What is expected. Whenever a line below includes "locality", add it to the tally, then give the total and nothing more.

═══ Records for processing

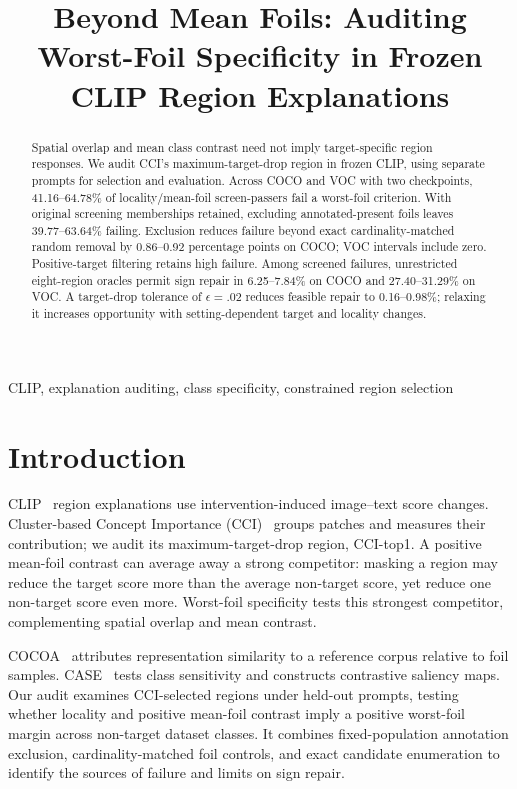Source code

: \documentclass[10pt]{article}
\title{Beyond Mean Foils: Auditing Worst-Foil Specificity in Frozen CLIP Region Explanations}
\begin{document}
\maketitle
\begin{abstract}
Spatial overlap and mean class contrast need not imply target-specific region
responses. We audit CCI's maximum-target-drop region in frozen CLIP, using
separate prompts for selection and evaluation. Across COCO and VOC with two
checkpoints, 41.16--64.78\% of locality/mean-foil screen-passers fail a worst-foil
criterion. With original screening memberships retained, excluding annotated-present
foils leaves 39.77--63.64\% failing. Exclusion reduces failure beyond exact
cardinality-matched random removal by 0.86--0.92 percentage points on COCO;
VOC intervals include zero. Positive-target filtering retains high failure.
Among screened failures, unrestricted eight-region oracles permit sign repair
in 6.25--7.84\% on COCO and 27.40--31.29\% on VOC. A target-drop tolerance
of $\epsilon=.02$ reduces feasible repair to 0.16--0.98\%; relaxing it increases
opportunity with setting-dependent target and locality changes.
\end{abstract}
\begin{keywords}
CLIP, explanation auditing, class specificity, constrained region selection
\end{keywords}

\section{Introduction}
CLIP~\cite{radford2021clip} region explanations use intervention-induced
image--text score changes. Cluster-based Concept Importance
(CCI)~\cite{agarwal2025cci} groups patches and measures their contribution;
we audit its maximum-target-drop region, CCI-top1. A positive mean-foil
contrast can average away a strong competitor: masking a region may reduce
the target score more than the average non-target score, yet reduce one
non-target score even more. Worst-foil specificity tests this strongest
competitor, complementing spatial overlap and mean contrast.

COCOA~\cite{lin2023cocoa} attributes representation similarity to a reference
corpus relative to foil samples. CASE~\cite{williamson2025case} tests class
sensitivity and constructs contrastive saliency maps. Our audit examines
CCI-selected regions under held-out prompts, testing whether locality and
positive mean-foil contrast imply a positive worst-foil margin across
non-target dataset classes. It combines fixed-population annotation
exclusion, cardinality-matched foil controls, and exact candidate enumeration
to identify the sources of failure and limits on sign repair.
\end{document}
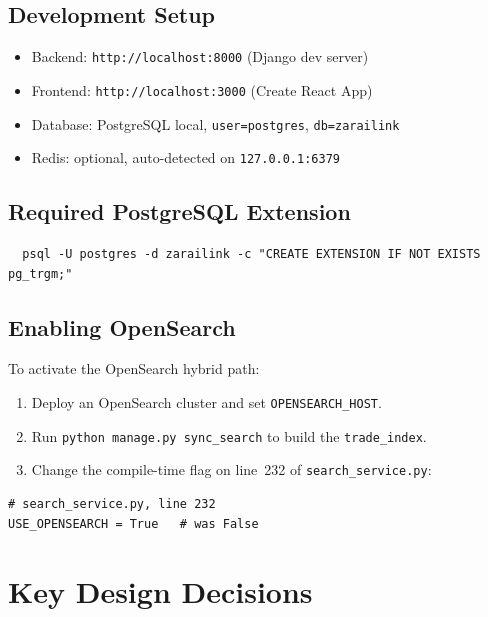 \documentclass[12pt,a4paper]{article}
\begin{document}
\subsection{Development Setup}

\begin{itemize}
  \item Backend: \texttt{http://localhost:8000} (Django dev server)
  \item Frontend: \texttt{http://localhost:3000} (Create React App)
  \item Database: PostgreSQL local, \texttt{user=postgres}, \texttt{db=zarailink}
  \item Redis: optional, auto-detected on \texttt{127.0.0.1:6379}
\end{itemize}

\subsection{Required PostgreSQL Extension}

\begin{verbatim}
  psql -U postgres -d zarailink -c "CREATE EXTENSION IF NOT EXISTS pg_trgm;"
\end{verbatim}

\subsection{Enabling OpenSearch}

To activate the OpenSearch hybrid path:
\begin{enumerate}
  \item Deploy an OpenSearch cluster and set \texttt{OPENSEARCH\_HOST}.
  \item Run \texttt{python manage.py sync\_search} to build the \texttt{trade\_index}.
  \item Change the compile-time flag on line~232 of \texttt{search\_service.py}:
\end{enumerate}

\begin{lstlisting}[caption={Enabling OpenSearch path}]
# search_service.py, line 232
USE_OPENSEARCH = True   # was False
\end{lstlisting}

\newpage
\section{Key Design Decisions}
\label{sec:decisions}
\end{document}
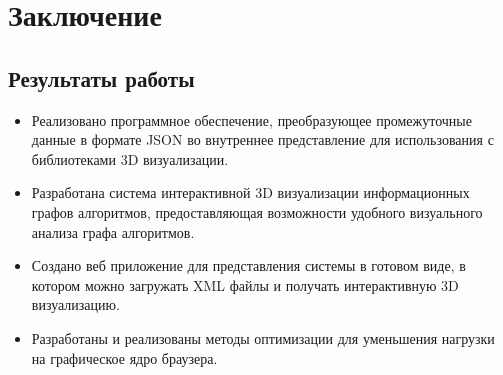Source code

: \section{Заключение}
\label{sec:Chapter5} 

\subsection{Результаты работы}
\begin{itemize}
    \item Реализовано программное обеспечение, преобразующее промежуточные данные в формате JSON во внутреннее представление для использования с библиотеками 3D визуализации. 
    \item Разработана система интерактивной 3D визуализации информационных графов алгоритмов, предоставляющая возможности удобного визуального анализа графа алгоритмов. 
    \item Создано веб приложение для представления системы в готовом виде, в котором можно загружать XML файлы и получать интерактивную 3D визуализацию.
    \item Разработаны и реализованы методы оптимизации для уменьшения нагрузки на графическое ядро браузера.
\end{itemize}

══════

Solved problem. 3